YOUR GOAL: Report how many lines of the following entries include the string "stays"; respond with the number alone.

Plain-text document sources:
***

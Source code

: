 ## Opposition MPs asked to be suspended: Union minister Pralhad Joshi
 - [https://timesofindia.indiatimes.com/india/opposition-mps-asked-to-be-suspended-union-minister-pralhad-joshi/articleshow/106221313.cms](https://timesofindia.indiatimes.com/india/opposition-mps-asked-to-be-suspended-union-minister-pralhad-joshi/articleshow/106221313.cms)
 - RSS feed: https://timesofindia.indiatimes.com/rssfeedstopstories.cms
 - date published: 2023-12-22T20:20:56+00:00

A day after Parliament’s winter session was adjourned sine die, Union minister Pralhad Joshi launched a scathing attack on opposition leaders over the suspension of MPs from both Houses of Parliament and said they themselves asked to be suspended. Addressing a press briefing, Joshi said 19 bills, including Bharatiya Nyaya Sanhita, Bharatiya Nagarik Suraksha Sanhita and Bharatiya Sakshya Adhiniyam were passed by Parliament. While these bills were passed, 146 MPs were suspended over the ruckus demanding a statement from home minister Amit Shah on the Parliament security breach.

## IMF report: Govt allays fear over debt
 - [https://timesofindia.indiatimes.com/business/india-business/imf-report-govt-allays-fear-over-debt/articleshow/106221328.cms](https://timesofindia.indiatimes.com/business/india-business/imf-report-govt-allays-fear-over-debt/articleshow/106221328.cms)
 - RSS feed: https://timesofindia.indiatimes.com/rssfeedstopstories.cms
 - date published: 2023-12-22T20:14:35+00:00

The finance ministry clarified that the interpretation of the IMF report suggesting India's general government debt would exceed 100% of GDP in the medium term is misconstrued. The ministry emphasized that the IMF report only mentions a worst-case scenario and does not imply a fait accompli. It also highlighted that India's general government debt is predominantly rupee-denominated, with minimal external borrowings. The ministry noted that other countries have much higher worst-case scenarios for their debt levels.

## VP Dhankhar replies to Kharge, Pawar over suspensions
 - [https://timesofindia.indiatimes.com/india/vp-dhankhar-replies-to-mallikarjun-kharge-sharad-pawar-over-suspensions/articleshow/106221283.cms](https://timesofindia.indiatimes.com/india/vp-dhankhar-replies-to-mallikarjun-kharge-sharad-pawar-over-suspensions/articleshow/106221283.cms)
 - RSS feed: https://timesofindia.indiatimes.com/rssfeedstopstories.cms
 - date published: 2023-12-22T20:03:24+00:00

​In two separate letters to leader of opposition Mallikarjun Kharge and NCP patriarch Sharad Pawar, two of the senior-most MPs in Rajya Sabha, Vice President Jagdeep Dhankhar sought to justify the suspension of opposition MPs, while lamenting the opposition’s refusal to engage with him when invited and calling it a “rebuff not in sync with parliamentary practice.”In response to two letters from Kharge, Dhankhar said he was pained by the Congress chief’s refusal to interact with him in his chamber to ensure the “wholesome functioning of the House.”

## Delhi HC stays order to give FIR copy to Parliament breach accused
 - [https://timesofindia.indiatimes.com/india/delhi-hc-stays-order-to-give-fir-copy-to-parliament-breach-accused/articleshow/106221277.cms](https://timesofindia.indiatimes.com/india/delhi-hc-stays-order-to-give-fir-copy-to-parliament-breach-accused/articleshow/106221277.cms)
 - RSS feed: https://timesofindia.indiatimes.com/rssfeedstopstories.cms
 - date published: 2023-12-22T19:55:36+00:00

***

RESPONSE: 2